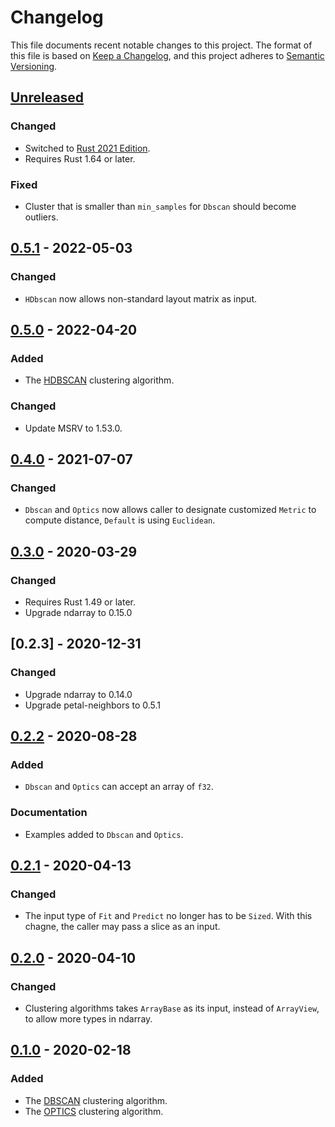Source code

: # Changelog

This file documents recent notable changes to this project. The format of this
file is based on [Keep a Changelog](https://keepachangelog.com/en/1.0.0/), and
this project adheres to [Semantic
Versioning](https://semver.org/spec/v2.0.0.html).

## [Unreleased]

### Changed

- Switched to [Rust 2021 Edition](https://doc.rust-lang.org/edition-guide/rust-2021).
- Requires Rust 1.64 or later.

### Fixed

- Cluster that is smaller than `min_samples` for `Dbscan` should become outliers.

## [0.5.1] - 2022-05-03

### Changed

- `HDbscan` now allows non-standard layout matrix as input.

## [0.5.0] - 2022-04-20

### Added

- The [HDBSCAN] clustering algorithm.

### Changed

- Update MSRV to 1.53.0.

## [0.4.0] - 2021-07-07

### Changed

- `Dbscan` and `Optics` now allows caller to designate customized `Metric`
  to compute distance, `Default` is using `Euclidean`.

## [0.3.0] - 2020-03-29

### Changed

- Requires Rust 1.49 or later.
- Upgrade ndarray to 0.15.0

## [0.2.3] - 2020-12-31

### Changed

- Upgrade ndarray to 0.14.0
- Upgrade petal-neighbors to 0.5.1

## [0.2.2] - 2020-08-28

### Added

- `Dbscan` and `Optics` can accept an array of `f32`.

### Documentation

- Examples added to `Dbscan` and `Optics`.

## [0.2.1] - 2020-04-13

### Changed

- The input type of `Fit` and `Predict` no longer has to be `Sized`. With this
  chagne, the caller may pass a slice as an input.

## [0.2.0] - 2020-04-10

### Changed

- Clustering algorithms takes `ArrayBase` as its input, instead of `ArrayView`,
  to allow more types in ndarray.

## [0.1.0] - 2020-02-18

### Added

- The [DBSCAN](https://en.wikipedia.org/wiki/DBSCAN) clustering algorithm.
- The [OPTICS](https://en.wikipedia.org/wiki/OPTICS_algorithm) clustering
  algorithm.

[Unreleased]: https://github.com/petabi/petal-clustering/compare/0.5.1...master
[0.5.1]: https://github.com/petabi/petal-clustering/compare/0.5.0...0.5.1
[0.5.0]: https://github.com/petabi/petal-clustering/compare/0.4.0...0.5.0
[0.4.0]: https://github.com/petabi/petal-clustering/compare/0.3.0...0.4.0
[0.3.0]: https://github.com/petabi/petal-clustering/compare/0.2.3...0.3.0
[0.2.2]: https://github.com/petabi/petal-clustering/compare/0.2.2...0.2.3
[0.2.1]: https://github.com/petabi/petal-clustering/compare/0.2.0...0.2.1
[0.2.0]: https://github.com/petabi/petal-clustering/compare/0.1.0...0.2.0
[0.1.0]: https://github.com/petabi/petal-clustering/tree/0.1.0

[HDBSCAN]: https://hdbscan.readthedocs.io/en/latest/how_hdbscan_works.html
==
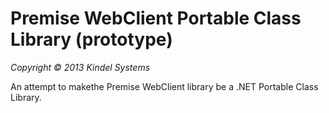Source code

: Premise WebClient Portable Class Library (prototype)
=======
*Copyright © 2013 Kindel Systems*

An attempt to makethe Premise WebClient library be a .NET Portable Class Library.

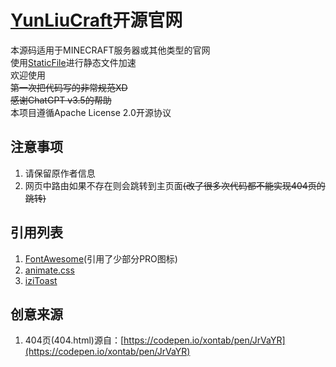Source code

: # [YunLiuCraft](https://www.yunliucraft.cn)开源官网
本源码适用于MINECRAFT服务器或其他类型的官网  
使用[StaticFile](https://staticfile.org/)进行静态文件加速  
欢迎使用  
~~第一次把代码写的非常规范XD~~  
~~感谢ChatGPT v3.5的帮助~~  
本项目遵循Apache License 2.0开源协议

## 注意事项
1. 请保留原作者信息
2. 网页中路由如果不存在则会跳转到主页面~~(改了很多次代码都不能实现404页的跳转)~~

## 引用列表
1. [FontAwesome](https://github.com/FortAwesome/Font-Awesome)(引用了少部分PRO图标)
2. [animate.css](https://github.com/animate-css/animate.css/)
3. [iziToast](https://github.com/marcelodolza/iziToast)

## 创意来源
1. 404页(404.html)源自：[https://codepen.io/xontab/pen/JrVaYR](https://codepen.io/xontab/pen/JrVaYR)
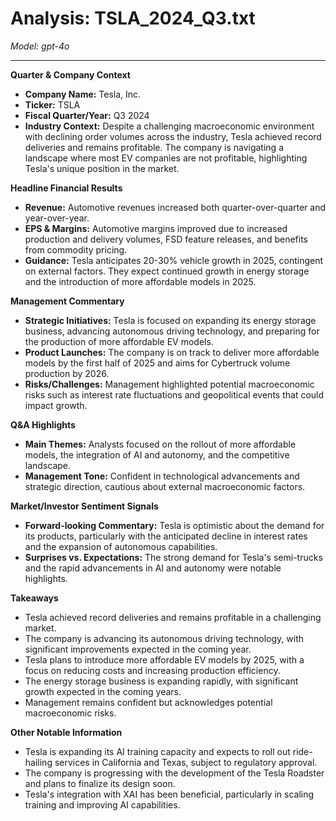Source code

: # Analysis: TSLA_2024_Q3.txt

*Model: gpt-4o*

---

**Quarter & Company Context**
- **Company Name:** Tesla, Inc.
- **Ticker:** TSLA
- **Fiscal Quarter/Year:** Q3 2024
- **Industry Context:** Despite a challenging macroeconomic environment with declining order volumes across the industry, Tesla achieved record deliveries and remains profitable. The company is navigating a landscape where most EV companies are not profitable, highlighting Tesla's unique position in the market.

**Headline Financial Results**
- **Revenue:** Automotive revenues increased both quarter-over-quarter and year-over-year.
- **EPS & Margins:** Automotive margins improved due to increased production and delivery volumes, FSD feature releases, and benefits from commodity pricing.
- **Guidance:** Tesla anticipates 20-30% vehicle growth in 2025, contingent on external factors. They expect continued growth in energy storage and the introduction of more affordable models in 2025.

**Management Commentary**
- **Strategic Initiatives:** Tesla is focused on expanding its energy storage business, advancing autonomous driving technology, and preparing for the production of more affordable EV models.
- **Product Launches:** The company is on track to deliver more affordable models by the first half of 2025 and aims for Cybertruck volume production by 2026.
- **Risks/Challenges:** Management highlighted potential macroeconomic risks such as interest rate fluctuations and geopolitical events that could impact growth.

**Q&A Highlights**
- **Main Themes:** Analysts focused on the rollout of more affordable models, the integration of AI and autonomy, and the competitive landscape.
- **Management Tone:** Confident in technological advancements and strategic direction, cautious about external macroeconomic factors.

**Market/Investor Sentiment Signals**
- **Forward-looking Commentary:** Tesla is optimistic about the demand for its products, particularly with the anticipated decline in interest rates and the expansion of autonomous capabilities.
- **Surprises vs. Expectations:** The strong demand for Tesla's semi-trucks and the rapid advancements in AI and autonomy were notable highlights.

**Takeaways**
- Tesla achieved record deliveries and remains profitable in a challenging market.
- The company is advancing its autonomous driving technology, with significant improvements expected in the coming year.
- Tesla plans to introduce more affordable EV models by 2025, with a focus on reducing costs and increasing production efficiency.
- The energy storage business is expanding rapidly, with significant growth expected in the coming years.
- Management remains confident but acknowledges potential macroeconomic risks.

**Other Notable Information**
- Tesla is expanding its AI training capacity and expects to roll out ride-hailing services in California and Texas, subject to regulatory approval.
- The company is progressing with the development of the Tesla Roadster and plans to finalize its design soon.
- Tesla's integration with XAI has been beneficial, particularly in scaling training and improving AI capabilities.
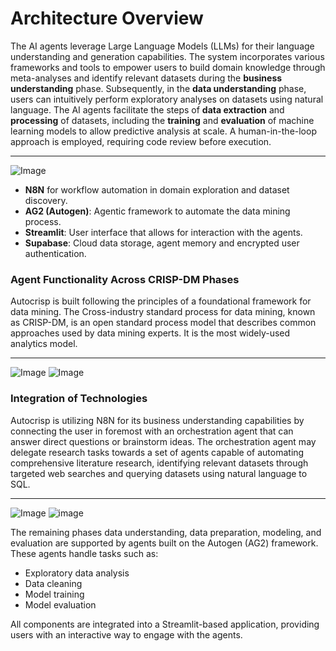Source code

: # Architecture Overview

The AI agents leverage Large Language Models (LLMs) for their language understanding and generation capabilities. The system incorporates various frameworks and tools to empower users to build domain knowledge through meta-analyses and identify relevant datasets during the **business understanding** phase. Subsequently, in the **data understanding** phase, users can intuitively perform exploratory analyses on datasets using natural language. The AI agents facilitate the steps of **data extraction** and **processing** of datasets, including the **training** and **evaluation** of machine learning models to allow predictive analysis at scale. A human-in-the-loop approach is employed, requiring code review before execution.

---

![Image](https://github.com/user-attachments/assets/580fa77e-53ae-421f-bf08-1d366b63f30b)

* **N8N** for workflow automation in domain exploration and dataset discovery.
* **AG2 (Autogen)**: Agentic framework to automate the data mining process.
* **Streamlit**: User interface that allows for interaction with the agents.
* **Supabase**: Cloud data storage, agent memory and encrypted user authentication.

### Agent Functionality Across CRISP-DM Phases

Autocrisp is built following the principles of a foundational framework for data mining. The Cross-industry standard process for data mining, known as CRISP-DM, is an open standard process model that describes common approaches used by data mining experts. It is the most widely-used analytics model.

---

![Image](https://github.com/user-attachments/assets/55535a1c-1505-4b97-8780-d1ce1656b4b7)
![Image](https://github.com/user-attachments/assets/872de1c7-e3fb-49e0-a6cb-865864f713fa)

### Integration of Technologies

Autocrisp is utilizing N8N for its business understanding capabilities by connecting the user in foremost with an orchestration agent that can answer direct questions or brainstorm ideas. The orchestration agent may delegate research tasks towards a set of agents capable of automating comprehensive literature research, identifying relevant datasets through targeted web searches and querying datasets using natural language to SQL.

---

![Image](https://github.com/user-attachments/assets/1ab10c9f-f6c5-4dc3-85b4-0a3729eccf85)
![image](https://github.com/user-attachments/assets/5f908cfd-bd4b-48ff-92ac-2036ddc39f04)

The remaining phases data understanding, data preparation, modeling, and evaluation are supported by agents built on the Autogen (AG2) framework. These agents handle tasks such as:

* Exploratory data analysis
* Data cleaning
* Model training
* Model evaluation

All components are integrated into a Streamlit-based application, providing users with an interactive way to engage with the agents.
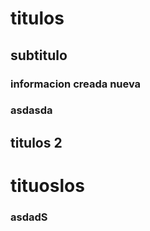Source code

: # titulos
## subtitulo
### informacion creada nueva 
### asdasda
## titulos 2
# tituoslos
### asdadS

• [WHAT YOU NEED TO DO]:
A single number is expected: how many lines in the records contain the string "external".

• [ANSWER BOX]:
2